**Records for the task**:
# # #

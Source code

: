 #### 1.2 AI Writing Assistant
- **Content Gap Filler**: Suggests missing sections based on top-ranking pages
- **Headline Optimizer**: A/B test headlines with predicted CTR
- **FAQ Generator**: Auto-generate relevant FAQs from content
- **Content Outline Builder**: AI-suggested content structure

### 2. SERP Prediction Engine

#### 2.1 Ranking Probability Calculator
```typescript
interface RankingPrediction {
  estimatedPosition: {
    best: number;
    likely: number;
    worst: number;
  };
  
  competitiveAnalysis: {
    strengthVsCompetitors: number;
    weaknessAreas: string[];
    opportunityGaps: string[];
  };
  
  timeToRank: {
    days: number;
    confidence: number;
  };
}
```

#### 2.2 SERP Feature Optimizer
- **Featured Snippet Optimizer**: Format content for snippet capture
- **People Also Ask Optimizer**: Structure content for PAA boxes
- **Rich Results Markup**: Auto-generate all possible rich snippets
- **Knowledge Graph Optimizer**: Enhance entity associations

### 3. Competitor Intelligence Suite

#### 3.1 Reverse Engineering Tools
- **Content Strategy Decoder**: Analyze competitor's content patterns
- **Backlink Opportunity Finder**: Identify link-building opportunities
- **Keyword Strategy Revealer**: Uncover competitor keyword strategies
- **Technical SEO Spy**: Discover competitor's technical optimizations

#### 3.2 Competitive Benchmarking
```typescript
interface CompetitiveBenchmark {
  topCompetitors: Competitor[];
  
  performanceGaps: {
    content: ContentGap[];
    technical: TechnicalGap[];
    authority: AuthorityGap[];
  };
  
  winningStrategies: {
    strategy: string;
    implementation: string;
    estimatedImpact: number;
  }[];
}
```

# # #

**Exercise**:
Give back the data exactly, with no line dropped.

**Task result**:
Source code

: #### 1.2 AI Writing Assistant
- **Content Gap Filler**: Suggests missing sections based on top-ranking pages
- **Headline Optimizer**: A/B test headlines with predicted CTR
- **FAQ Generator**: Auto-generate relevant FAQs from content
- **Content Outline Builder**: AI-suggested content structure

### 2. SERP Prediction Engine

#### 2.1 Ranking Probability Calculator
```typescript
interface RankingPrediction {
  estimatedPosition: {
    best: number;
    likely: number;
    worst: number;
  };
  
  competitiveAnalysis: {
    strengthVsCompetitors: number;
    weaknessAreas: string[];
    opportunityGaps: string[];
  };
  
  timeToRank: {
    days: number;
    confidence: number;
  };
}
```

#### 2.2 SERP Feature Optimizer
- **Featured Snippet Optimizer**: Format content for snippet capture
- **People Also Ask Optimizer**: Structure content for PAA boxes
- **Rich Results Markup**: Auto-generate all possible rich snippets
- **Knowledge Graph Optimizer**: Enhance entity associations

### 3. Competitor Intelligence Suite

#### 3.1 Reverse Engineering Tools
- **Content Strategy Decoder**: Analyze competitor's content patterns
- **Backlink Opportunity Finder**: Identify link-building opportunities
- **Keyword Strategy Revealer**: Uncover competitor keyword strategies
- **Technical SEO Spy**: Discover competitor's technical optimizations

#### 3.2 Competitive Benchmarking
```typescript
interface CompetitiveBenchmark {
  topCompetitors: Competitor[];
  
  performanceGaps: {
    content: ContentGap[];
    technical: TechnicalGap[];
    authority: AuthorityGap[];
  };
  
  winningStrategies: {
    strategy: string;
    implementation: string;
    estimatedImpact: number;
  }[];
}
```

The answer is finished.